Assignment → In the entries below, find each line with the word "brightness" and pull it out.

Extracted data →
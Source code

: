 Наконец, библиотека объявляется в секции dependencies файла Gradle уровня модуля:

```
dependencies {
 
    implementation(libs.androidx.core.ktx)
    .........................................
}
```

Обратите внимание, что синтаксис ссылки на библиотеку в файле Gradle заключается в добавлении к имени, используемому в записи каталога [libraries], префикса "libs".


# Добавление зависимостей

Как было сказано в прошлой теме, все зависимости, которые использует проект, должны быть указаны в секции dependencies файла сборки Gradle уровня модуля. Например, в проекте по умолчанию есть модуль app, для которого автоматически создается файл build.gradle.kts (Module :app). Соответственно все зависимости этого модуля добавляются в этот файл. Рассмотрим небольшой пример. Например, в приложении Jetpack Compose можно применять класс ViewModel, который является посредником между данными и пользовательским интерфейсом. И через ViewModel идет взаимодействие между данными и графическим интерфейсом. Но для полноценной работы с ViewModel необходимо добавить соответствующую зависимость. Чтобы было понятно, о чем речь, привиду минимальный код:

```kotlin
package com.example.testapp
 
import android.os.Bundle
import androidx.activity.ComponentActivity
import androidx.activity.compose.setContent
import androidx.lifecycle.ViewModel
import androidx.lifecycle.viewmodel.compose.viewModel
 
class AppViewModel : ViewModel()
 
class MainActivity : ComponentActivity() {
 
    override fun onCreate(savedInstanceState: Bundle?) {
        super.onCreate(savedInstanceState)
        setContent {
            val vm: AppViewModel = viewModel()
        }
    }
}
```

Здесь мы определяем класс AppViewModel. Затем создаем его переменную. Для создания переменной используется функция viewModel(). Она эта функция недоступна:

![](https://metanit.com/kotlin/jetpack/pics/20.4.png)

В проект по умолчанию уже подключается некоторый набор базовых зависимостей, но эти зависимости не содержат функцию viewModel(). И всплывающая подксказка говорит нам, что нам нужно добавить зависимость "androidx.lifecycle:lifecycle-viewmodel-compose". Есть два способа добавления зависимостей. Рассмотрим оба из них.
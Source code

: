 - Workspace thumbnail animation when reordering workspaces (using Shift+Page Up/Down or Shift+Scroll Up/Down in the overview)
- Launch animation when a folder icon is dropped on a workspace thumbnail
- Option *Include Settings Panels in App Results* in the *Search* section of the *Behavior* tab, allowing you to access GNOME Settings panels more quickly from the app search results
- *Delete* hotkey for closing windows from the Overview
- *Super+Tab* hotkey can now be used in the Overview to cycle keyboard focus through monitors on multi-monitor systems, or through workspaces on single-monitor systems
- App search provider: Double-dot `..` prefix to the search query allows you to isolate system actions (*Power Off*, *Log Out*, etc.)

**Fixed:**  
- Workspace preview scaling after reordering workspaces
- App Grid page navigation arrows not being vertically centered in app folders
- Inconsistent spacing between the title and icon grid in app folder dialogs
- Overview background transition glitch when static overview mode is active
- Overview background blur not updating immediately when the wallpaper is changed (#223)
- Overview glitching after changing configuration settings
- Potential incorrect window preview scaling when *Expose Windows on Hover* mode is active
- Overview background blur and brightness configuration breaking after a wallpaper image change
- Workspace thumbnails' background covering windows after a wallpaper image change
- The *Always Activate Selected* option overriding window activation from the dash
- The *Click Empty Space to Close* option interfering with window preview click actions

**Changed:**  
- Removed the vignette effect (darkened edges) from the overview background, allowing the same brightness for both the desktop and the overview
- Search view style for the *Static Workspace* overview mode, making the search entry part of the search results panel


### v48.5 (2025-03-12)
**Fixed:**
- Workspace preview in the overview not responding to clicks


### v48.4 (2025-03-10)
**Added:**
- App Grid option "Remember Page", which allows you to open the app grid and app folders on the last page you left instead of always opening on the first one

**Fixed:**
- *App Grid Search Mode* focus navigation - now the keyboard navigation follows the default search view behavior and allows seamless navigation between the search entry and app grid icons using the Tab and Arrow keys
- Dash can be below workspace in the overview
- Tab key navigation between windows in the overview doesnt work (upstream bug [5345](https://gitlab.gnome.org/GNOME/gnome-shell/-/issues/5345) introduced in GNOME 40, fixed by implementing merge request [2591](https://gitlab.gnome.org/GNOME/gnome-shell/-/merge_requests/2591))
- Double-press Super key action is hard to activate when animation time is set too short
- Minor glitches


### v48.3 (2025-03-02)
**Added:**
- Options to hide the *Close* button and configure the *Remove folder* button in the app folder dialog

Reply →
- Overview background blur and brightness configuration breaking after a wallpaper image change
- Removed the vignette effect (darkened edges) from the overview background, allowing the same brightness for both the desktop and the overview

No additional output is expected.